==== Data for analysis

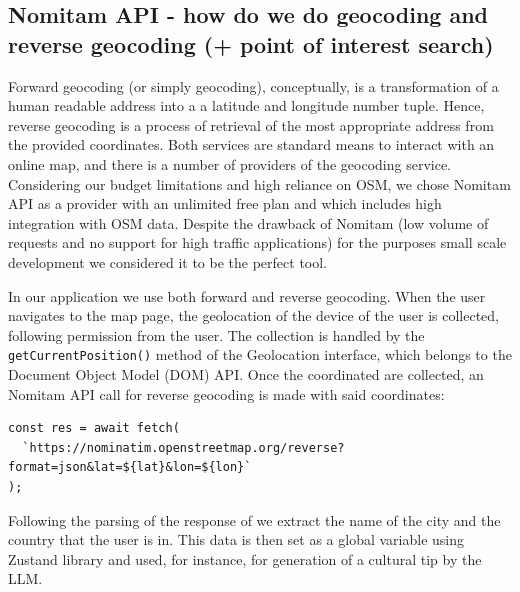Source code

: \subsection{Nomitam API - how do we do geocoding and reverse geocoding (+ point of interest search)}
Forward geocoding (or simply geocoding), conceptually, is a transformation of a human readable address into a a latitude and longitude number tuple. Hence, reverse geocoding is a process of retrieval of the most appropriate address from the provided coordinates. Both services are standard means to interact with an online map, and there is a number of providers of the geocoding service. Considering our budget limitations and high reliance on OSM, we chose Nomitam API as a provider with an unlimited free plan and which includes high integration with OSM data. Despite the drawback of Nomitam (low volume of requests and no support for high traffic applications) for the purposes small scale development we considered it to be the perfect tool. 

In our application we use both forward and reverse geocoding. When the user navigates to the map page, the geolocation of the device of the user is collected, following permission from the user. The collection is handled by the \texttt{getCurrentPosition()} method of the Geolocation interface, which belongs to the Document Object Model (DOM) API. Once the coordinated are collected, an Nomitam API call for reverse geocoding is made with said coordinates:
\begin{verbatim}
const res = await fetch(
  `https://nominatim.openstreetmap.org/reverse?format=json&lat=${lat}&lon=${lon}`
);
\end{verbatim}
Following the parsing of the response of we extract the name of the city and the country that the user is in. This data is then set as a global variable using Zustand library and used, for instance, for generation of a cultural tip by the LLM.

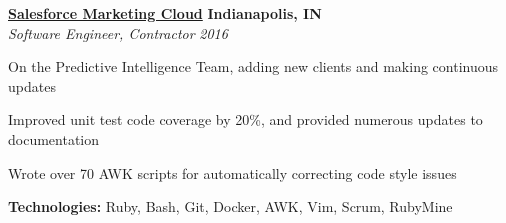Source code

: %
    \headerrow
        {\textbf{\href{https://www.marketingcloud.com/}{Salesforce Marketing Cloud}}}
        {\textbf{Indianapolis, IN}}
    \\
    \headerrow
        {\emph{Software Engineer, Contractor}}
        {\emph{2016}}
    \begin{itemize*}
        \item On the Predictive Intelligence Team, adding new clients and making continuous updates
        \item Improved unit test code coverage by 20\%, and provided numerous updates to documentation
        \item Wrote over 70 AWK scripts for automatically correcting code style issues
    \end{itemize*}

    \hspace{1.0em}
    \textbf{Technologies:} Ruby, Bash, Git, Docker, AWK, Vim, Scrum, RubyMine

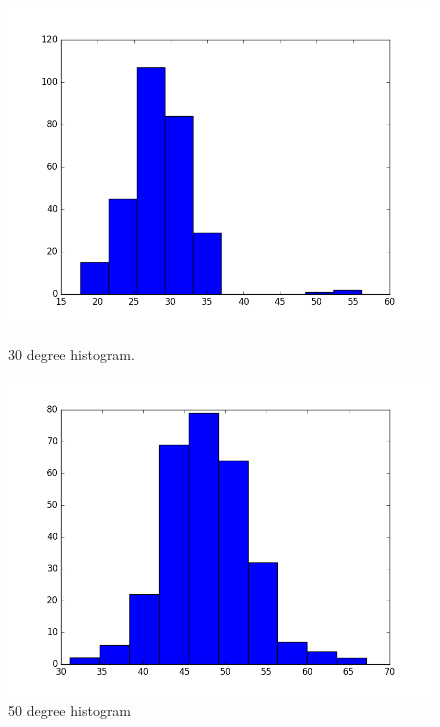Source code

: \documentclass[12pt]{article}
\numberwithin{figure}{section}
\numberwithin{table}{section}
\begin{document}
\begin{figure}[H]
  \centering
  \begin{minipage}[b]{0.4\textwidth}
    \includegraphics[width=\textwidth]{figure30.png}
    \caption{30 degree histogram.}
  \end{minipage}
  \hfill
  \begin{minipage}[b]{0.4\textwidth}
    \includegraphics[width=\textwidth]{figure50.png}
    \caption{50 degree histogram}
  \end{minipage}
\end{figure}
\end{document}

========

Only the text of the records is to be reproduced exactly; skip the pictures.

Source code

: \subsection{Nomitam API - how do we do geocoding and reverse geocoding (+ point of interest search)}
Forward geocoding (or simply geocoding), conceptually, is a transformation of a human readable address into a a latitude and longitude number tuple. Hence, reverse geocoding is a process of retrieval of the most appropriate address from the provided coordinates. Both services are standard means to interact with an online map, and there is a number of providers of the geocoding service. Considering our budget limitations and high reliance on OSM, we chose Nomitam API as a provider with an unlimited free plan and which includes high integration with OSM data. Despite the drawback of Nomitam (low volume of requests and no support for high traffic applications) for the purposes small scale development we considered it to be the perfect tool. 

In our application we use both forward and reverse geocoding. When the user navigates to the map page, the geolocation of the device of the user is collected, following permission from the user. The collection is handled by the \texttt{getCurrentPosition()} method of the Geolocation interface, which belongs to the Document Object Model (DOM) API. Once the coordinated are collected, an Nomitam API call for reverse geocoding is made with said coordinates:
\begin{verbatim}
const res = await fetch(
  `https://nominatim.openstreetmap.org/reverse?format=json&lat=${lat}&lon=${lon}`
);
\end{verbatim}
Following the parsing of the response of we extract the name of the city and the country that the user is in. This data is then set as a global variable using Zustand library and used, for instance, for generation of a cultural tip by the LLM.

Source code

: %
    \headerrow
        {\textbf{\href{https://www.marketingcloud.com/}{Salesforce Marketing Cloud}}}
        {\textbf{Indianapolis, IN}}
    \\
    \headerrow
        {\emph{Software Engineer, Contractor}}
        {\emph{2016}}
    \begin{itemize*}
        \item On the Predictive Intelligence Team, adding new clients and making continuous updates
        \item Improved unit test code coverage by 20\%, and provided numerous updates to documentation
        \item Wrote over 70 AWK scripts for automatically correcting code style issues
    \end{itemize*}

    \hspace{1.0em}
    \textbf{Technologies:} Ruby, Bash, Git, Docker, AWK, Vim, Scrum, RubyMine

Source code

: \documentclass[12pt]{article}
\numberwithin{figure}{section}
\numberwithin{table}{section}
\begin{document}
\begin{figure}[H]
  \centering
  \begin{minipage}[b]{0.4\textwidth}
    \includegraphics[width=\textwidth]{figure30.png}
    \caption{30 degree histogram.}
  \end{minipage}
  \hfill
  \begin{minipage}[b]{0.4\textwidth}
    \includegraphics[width=\textwidth]{figure50.png}
    \caption{50 degree histogram}
  \end{minipage}
\end{figure}
\end{document}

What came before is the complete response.